Record extracts.
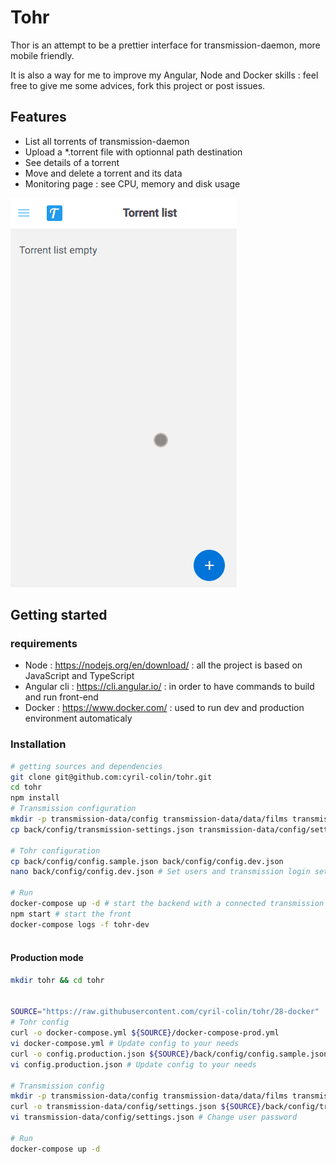 # Tohr

Thor is an attempt to be a prettier interface for transmission-daemon, more mobile
friendly.

It is also a way for me to improve my Angular, Node and Docker skills : feel free to give me some
advices, fork this project or post issues.


## Features
- List all torrents of transmission-daemon
- Upload a *.torrent file with optionnal path destination
- See details of a torrent
- Move and delete a torrent and its data
- Monitoring page : see CPU, memory and disk usage

![](demo-tohr.gif)


## Getting started
### requirements
- Node : https://nodejs.org/en/download/ : all the project is based on JavaScript and TypeScript
- Angular cli : https://cli.angular.io/ : in order to have commands to build and run front-end
- Docker : https://www.docker.com/ : used to run dev and production environment automaticaly


### Installation 

```bash
# getting sources and dependencies
git clone git@github.com:cyril-colin/tohr.git
cd tohr
npm install
# Transmission configuration
mkdir -p transmission-data/config transmission-data/data/films transmission-data/data/musics transmission-data/data/series transmission-data/data/other
cp back/config/transmission-settings.json transmission-data/config/settings.json

# Tohr configuration
cp back/config/config.sample.json back/config/config.dev.json
nano back/config/config.dev.json # Set users and transmission login settings.

# Run
docker-compose up -d # start the backend with a connected transmission
npm start # start the front
docker-compose logs -f tohr-dev
  
```

#### Production mode

```bash
mkdir tohr && cd tohr


SOURCE="https://raw.githubusercontent.com/cyril-colin/tohr/28-docker"
# Tohr config
curl -o docker-compose.yml ${SOURCE}/docker-compose-prod.yml
vi docker-compose.yml # Update config to your needs
curl -o config.production.json ${SOURCE}/back/config/config.sample.json
vi config.production.json # Update config to your needs

# Transmission config
mkdir -p transmission-data/config transmission-data/data/films transmission-data/data/musics transmission-data/data/series transmission-data/data/other
curl -o transmission-data/config/settings.json ${SOURCE}/back/config/transmission-settings.json
vi transmission-data/config/settings.json # Change user password

# Run
docker-compose up -d
```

Activity.
Pull out all lines in the data above that include "daemon".

Solution to this exercise.
Thor is an attempt to be a prettier interface for transmission-daemon, more mobile
- List all torrents of transmission-daemon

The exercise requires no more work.